> **Prompt**
Drop every picture, then transcribe the remaining data exactly.
(Beginning of Data)
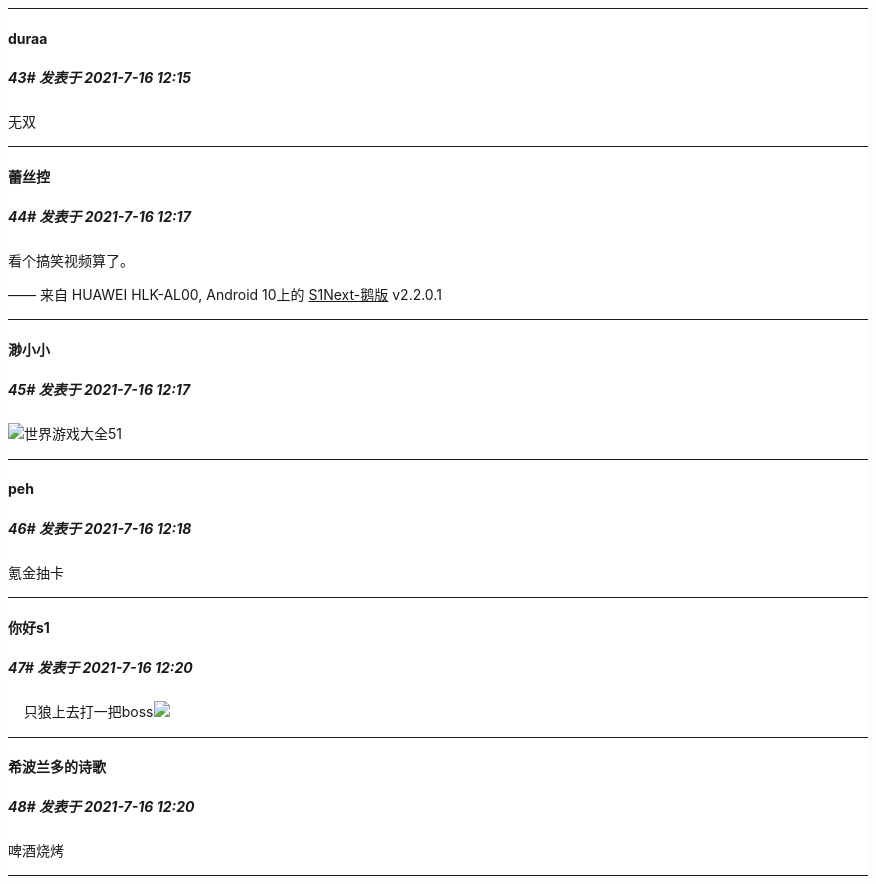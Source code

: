 
*****

####  duraa  
##### 43#       发表于 2021-7-16 12:15


无双


*****

####  蕾丝控  
##### 44#       发表于 2021-7-16 12:17


看个搞笑视频算了。

—— 来自 HUAWEI HLK-AL00, Android 10上的 [S1Next-鹅版](https://github.com/ykrank/S1-Next/releases) v2.2.0.1


*****

####  渺小小  
##### 45#       发表于 2021-7-16 12:17


<img src="https://static.saraba1st.com/image/smiley/face2017/037.png" referrerpolicy="no-referrer">世界游戏大全51


*****

####  peh  
##### 46#       发表于 2021-7-16 12:18


氪金抽卡


*****

####  你好s1  
##### 47#       发表于 2021-7-16 12:20


    只狼上去打一把boss<img src="https://static.saraba1st.com/image/smiley/face2017/067.png" referrerpolicy="no-referrer">


*****

####  希波兰多的诗歌  
##### 48#       发表于 2021-7-16 12:20


啤酒烧烤


*****

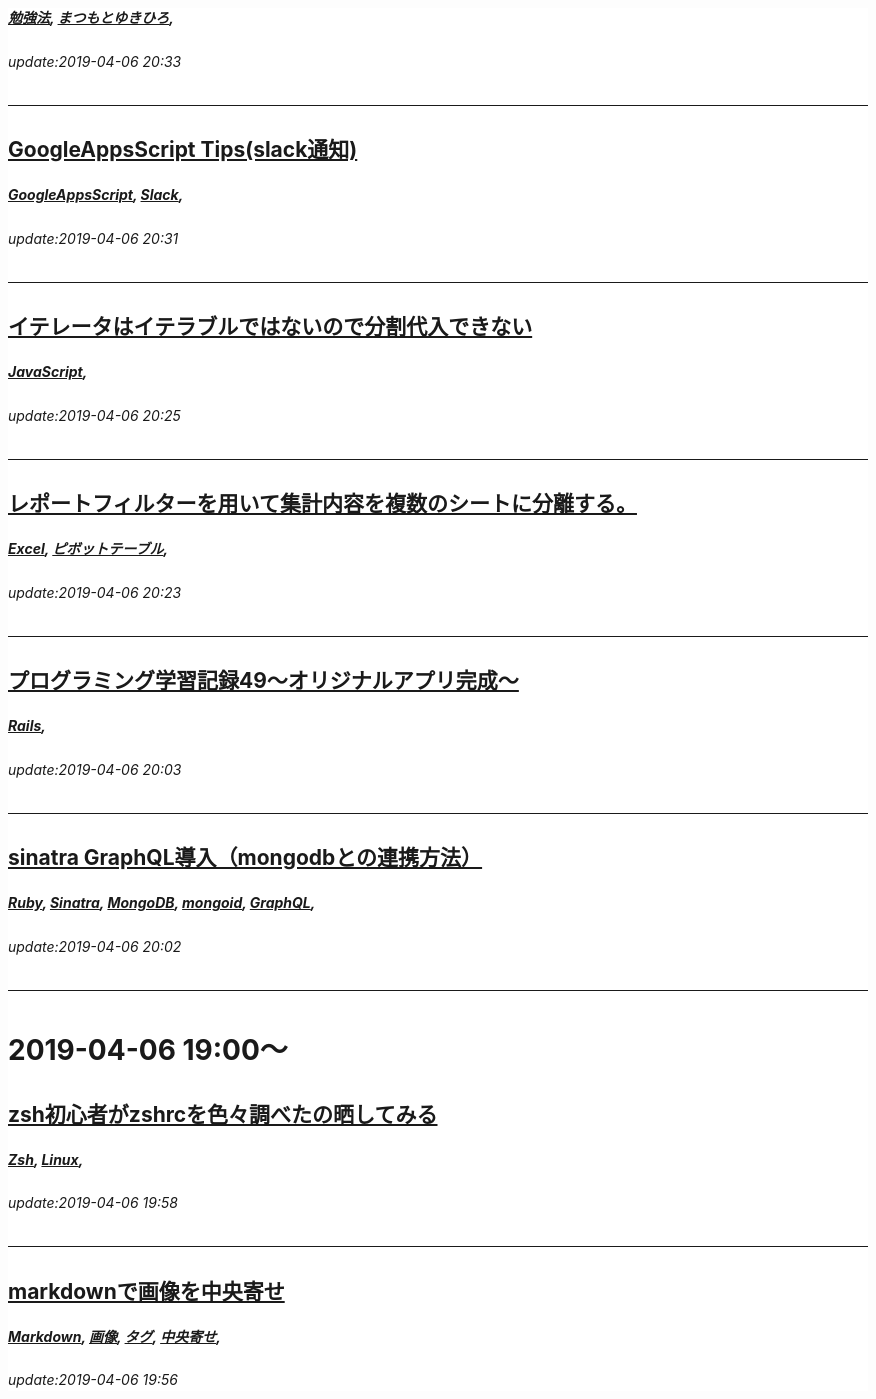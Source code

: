##### [勉強法](https://qiita.com/tags/勉強法), [まつもとゆきひろ](https://qiita.com/tags/まつもとゆきひろ), 
###### update:2019-04-06 20:33
---
## [GoogleAppsScript Tips(slack通知)](https://qiita.com/dich1/items/f004f268b3ffdbcff7a4)
##### [GoogleAppsScript](https://qiita.com/tags/GoogleAppsScript), [Slack](https://qiita.com/tags/Slack), 
###### update:2019-04-06 20:31
---
## [イテレータはイテラブルではないので分割代入できない](https://qiita.com/lhankor_mhy/items/258b854ca9b6f883aba8)
##### [JavaScript](https://qiita.com/tags/JavaScript), 
###### update:2019-04-06 20:25
---
## [レポートフィルターを用いて集計内容を複数のシートに分離する。](https://qiita.com/beautiful_life/items/660c89b9fb56a3baf2ec)
##### [Excel](https://qiita.com/tags/Excel), [ピボットテーブル](https://qiita.com/tags/ピボットテーブル), 
###### update:2019-04-06 20:23
---
## [プログラミング学習記録49〜オリジナルアプリ完成〜](https://qiita.com/yuta_kinu/items/fdb7463fd8c6137b0d82)
##### [Rails](https://qiita.com/tags/Rails), 
###### update:2019-04-06 20:03
---
## [sinatra GraphQL導入（mongodbとの連携方法）](https://qiita.com/Gen_Arch/items/a9bb0ab3d031eae4c4d3)
##### [Ruby](https://qiita.com/tags/Ruby), [Sinatra](https://qiita.com/tags/Sinatra), [MongoDB](https://qiita.com/tags/MongoDB), [mongoid](https://qiita.com/tags/mongoid), [GraphQL](https://qiita.com/tags/GraphQL), 
###### update:2019-04-06 20:02
---




# 2019-04-06 19:00～
## [zsh初心者がzshrcを色々調べたの晒してみる](https://qiita.com/ryuichi1208/items/2eef96debebb15f5b402)
##### [Zsh](https://qiita.com/tags/Zsh), [Linux](https://qiita.com/tags/Linux), 
###### update:2019-04-06 19:58
---
## [markdownで画像を中央寄せ](https://qiita.com/takkii/items/d09668cbf85cbdec7001)
##### [Markdown](https://qiita.com/tags/Markdown), [画像](https://qiita.com/tags/画像), [タグ](https://qiita.com/tags/タグ), [中央寄せ](https://qiita.com/tags/中央寄せ), 
###### update:2019-04-06 19:56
(End of Data)
> **Reply to the exercise**
Source code

: 
*****

####  duraa  
##### 43#       发表于 2021-7-16 12:15


无双


*****

####  蕾丝控  
##### 44#       发表于 2021-7-16 12:17


看个搞笑视频算了。

—— 来自 HUAWEI HLK-AL00, Android 10上的 [S1Next-鹅版](https://github.com/ykrank/S1-Next/releases) v2.2.0.1


*****

####  渺小小  
##### 45#       发表于 2021-7-16 12:17


<img src="https://static.saraba1st.com/image/smiley/face2017/037.png" referrerpolicy="no-referrer">世界游戏大全51


*****

####  peh  
##### 46#       发表于 2021-7-16 12:18


氪金抽卡


*****

####  你好s1  
##### 47#       发表于 2021-7-16 12:20


    只狼上去打一把boss<img src="https://static.saraba1st.com/image/smiley/face2017/067.png" referrerpolicy="no-referrer">


*****

####  希波兰多的诗歌  
##### 48#       发表于 2021-7-16 12:20


啤酒烧烤


*****

Source code

:##### [勉強法](https://qiita.com/tags/勉強法), [まつもとゆきひろ](https://qiita.com/tags/まつもとゆきひろ), 
###### update:2019-04-06 20:33
---
## [GoogleAppsScript Tips(slack通知)](https://qiita.com/dich1/items/f004f268b3ffdbcff7a4)
##### [GoogleAppsScript](https://qiita.com/tags/GoogleAppsScript), [Slack](https://qiita.com/tags/Slack), 
###### update:2019-04-06 20:31
---
## [イテレータはイテラブルではないので分割代入できない](https://qiita.com/lhankor_mhy/items/258b854ca9b6f883aba8)
##### [JavaScript](https://qiita.com/tags/JavaScript), 
###### update:2019-04-06 20:25
---
## [レポートフィルターを用いて集計内容を複数のシートに分離する。](https://qiita.com/beautiful_life/items/660c89b9fb56a3baf2ec)
##### [Excel](https://qiita.com/tags/Excel), [ピボットテーブル](https://qiita.com/tags/ピボットテーブル), 
###### update:2019-04-06 20:23
---
## [プログラミング学習記録49〜オリジナルアプリ完成〜](https://qiita.com/yuta_kinu/items/fdb7463fd8c6137b0d82)
##### [Rails](https://qiita.com/tags/Rails), 
###### update:2019-04-06 20:03
---
## [sinatra GraphQL導入（mongodbとの連携方法）](https://qiita.com/Gen_Arch/items/a9bb0ab3d031eae4c4d3)
##### [Ruby](https://qiita.com/tags/Ruby), [Sinatra](https://qiita.com/tags/Sinatra), [MongoDB](https://qiita.com/tags/MongoDB), [mongoid](https://qiita.com/tags/mongoid), [GraphQL](https://qiita.com/tags/GraphQL), 
###### update:2019-04-06 20:02
---




# 2019-04-06 19:00～
## [zsh初心者がzshrcを色々調べたの晒してみる](https://qiita.com/ryuichi1208/items/2eef96debebb15f5b402)
##### [Zsh](https://qiita.com/tags/Zsh), [Linux](https://qiita.com/tags/Linux), 
###### update:2019-04-06 19:58
---
## [markdownで画像を中央寄せ](https://qiita.com/takkii/items/d09668cbf85cbdec7001)
##### [Markdown](https://qiita.com/tags/Markdown), [画像](https://qiita.com/tags/画像), [タグ](https://qiita.com/tags/タグ), [中央寄せ](https://qiita.com/tags/中央寄せ), 
###### update:2019-04-06 19:56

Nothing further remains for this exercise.